Atualizado: 18 de jun. de 2023

Fragmentos cotidianos a partir das janelas dos ônibus




Por Aléxia Corradi, Ana Clara Parreiras, Iris Aguiar, Isabella Carvalho, Marcos Prates e Rafael Alef


Belo Horizonte, a vibrante capital do estado de Minas Gerais, conhecida por sua rica cultura e pelas belas paisagens em contraste à selva de concreto. A constante movimentação constante da cidade e a correria cotidiana fazem passar despercebida a diversidade da cidade, assim como as pessoas que, diariamente, cruzam nosso caminho , e todo o restante que nos cerca. Ao pensar em como a rotina pode ser interessante, relatos de ônibus feitos por jovens que trabalham e estudam são capazes de revelar as experiências cotidianas de quem precisa conciliar rotina acadêmica e demandas do mercado de trabalho, em meio aos desafios do transporte público da metrópole.

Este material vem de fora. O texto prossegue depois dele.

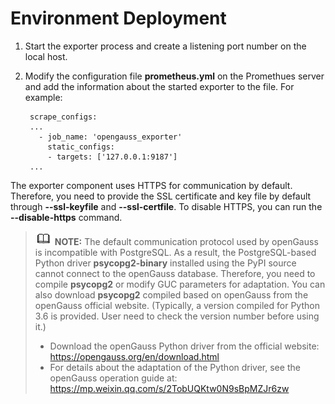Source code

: # Environment Deployment <a name="EN-US_TOPIC_0000001196145058"></a>

1.  Start the exporter process and create a listening port number on the local host.
2.  Modify the configuration file  **prometheus.yml**  on the Promethues server and add the information about the started exporter to the file. For example:

    ```
     scrape_configs:
     ...
       - job_name: 'opengauss_exporter'
         static_configs:
         - targets: ['127.0.0.1:9187']
     ...
    ```


The exporter component uses HTTPS for communication by default. Therefore, you need to provide the SSL certificate and key file by default through  **--ssl-keyfile**  and  **--ssl-certfile**. To disable HTTPS, you can run the  **--disable-https**  command.

>![](public_sys-resources/icon-note.gif) **NOTE:** 
>The default communication protocol used by openGauss is incompatible with PostgreSQL. As a result, the PostgreSQL-based Python driver  **psycopg2-binary**  installed using the PyPI source cannot connect to the openGauss database.
>Therefore, you need to compile  **psycopg2**  or modify GUC parameters for adaptation. You can also download  **psycopg2**  compiled based on openGauss from the openGauss official website. \(Typically, a version compiled for Python 3.6 is provided. User need to check the version number before using it.\)
>-   Download the openGauss Python driver from the official website:
>    https://opengauss.org/en/download.html
>-   For details about the adaptation of the Python driver, see the openGauss operation guide at:
>    https://mp.weixin.qq.com/s/2TobUQKtw0N9sBpMZJr6zw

A ideia, aqui, foi adentrarmos esse universo, ao explorar histórias, dificuldades e, até mesmo, aspectos positivos vivenciados pelos estudantes que transitam, dia a dia, pelos ônibus de BH. Da correria das manhãs às aglomerações nas paradas e às longas jornadas ao anoitecer, os depoimentos relatos proporcionam uma visão única sobre a realidade enfrentada por estudantes batalhadores, e mostram a força de vontade e a resiliência necessárias à superação de obstáculos e à conquista de objetivos.


Linha 30

Por Iris Aguiar

Antes de sair de casa, começo a planejar o dia, a pensar na viagem até o trabalho. A estação de ônibus é agitada, o ar vibrante e movimentado ecoa entre passageiros ansiosos.


Encontro pessoas de diferentes idades, a trajar uma variedade de roupas e a expressar uma mistura de emoções. Elas se agrupam sob a cobertura da plataforma. O som contínuo de anunciantes eletrônicos e motores de ônibus em marcha cria uma sinfonia peculiar.

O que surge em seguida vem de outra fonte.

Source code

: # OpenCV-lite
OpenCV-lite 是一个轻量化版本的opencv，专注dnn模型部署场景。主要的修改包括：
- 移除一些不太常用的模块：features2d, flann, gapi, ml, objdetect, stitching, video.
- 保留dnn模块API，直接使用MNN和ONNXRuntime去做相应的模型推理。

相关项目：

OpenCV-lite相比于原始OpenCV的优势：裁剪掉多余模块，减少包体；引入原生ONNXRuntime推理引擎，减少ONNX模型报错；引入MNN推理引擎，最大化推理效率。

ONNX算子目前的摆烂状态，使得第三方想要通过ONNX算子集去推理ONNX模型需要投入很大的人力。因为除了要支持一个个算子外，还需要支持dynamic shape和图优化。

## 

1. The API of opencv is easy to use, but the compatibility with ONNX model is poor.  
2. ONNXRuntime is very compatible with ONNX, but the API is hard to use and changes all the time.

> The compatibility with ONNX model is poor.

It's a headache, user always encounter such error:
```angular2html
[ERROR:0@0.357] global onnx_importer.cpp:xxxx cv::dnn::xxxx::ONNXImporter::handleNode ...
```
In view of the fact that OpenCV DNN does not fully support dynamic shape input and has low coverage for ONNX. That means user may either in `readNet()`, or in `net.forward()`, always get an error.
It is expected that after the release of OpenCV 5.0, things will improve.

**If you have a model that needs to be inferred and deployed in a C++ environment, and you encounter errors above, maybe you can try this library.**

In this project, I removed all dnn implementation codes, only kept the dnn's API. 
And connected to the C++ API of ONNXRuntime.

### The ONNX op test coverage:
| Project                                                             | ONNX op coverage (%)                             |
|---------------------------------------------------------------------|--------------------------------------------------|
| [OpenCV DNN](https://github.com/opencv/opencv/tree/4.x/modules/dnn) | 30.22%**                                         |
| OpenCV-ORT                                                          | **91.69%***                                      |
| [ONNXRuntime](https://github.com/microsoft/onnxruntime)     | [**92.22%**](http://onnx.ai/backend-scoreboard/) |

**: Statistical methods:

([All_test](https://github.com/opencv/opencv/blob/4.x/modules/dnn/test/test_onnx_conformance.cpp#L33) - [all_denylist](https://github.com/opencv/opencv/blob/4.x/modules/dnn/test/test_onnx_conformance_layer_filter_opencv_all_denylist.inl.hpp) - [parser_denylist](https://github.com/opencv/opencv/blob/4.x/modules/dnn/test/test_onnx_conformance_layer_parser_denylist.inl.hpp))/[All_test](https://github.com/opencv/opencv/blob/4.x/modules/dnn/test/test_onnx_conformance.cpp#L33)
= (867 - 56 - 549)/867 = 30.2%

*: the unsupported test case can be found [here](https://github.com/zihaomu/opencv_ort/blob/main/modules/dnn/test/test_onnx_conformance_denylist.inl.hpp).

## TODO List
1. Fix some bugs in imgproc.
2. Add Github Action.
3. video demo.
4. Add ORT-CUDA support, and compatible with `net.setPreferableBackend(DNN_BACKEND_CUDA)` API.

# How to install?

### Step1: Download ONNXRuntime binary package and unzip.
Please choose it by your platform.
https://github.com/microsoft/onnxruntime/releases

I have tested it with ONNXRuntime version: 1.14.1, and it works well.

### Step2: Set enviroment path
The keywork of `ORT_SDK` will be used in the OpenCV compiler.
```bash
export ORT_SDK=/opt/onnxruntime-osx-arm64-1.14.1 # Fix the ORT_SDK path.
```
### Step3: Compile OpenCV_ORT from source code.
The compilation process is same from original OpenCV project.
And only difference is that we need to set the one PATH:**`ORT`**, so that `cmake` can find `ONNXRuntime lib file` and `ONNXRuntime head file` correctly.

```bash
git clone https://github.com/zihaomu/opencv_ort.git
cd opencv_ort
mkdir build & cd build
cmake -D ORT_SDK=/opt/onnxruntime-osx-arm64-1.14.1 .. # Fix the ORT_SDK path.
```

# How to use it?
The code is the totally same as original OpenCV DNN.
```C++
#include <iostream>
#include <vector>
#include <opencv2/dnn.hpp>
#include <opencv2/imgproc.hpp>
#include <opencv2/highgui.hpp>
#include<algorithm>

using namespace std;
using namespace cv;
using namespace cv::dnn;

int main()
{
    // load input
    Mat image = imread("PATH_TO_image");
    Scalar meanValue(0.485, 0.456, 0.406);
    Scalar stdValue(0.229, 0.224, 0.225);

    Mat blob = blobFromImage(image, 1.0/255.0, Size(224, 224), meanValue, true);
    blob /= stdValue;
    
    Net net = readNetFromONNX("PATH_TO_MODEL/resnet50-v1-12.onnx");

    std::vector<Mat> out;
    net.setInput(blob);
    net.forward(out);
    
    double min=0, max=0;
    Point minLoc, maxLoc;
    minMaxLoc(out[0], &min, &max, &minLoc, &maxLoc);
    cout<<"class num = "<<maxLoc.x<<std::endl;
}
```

Desço a rampa da estação quase correndo. São 5h48. Ainda está escuro. Pouca gente no caminho. A maioria já desce lá dentro, pois desembarca do ônibus anterior.

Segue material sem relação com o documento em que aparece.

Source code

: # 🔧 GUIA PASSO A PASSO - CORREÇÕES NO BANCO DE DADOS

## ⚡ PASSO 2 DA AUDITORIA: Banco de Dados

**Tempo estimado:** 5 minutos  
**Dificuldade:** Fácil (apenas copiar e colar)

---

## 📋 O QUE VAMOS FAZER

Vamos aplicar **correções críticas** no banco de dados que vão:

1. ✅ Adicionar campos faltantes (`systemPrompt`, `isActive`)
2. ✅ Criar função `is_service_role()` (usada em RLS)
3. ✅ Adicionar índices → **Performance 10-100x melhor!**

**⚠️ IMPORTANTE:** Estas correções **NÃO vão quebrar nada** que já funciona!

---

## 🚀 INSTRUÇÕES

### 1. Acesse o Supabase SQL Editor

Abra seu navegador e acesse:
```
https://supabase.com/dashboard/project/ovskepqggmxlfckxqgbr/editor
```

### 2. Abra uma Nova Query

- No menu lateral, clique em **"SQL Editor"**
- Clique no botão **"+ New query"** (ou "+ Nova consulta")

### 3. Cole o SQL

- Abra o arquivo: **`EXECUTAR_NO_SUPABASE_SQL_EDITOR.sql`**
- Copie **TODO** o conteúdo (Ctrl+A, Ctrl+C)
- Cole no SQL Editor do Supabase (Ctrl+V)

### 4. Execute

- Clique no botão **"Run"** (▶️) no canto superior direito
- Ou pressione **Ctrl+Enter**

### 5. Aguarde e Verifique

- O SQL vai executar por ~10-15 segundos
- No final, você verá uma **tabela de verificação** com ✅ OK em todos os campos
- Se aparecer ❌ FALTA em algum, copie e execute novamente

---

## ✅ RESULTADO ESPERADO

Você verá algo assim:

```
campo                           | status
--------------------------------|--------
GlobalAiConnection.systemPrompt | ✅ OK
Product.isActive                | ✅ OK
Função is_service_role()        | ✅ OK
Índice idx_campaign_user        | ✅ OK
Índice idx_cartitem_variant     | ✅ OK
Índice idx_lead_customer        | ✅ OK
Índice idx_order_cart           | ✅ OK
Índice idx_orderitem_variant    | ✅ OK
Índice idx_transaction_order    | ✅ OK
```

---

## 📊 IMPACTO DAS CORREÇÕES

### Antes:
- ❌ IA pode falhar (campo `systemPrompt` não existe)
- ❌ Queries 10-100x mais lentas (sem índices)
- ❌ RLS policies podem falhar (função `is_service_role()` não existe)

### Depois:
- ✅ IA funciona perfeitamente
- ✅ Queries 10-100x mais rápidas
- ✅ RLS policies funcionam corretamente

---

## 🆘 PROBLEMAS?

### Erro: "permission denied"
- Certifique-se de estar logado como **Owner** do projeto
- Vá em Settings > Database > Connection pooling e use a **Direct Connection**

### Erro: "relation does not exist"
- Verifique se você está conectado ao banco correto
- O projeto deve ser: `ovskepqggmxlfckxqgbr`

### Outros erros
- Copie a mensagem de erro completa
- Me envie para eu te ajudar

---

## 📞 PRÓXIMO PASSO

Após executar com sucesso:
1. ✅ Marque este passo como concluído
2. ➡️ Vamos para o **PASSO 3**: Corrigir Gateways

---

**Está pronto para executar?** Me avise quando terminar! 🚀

Chego à primeira catraca. “Ufa, a recarga da passagem caiu”. Passo apressada e atravesso a primeira plataforma. Consigo ver que a fila do meu ônibus está grande. Olho para a esquerda, não vem nenhum ônibus, então, atravesso a próxima plataforma.


Passo pela segunda catraca e, numa corrida imaginária, porém mais real que a São Silvestre, tento me apressar para chegar antes daquelas pessoas que também pegarão o mesmo ônibus que eu.


Entro na segunda fila para meu ônibus. São 05h51. O veículo sai em 1 minuto. Todos embarcam. Enquanto o tempo passa, olhares impacientes miram os relógios, e os pensamentos se misturam ao som dos passos apressados, que ecoam pelo chão de concreto.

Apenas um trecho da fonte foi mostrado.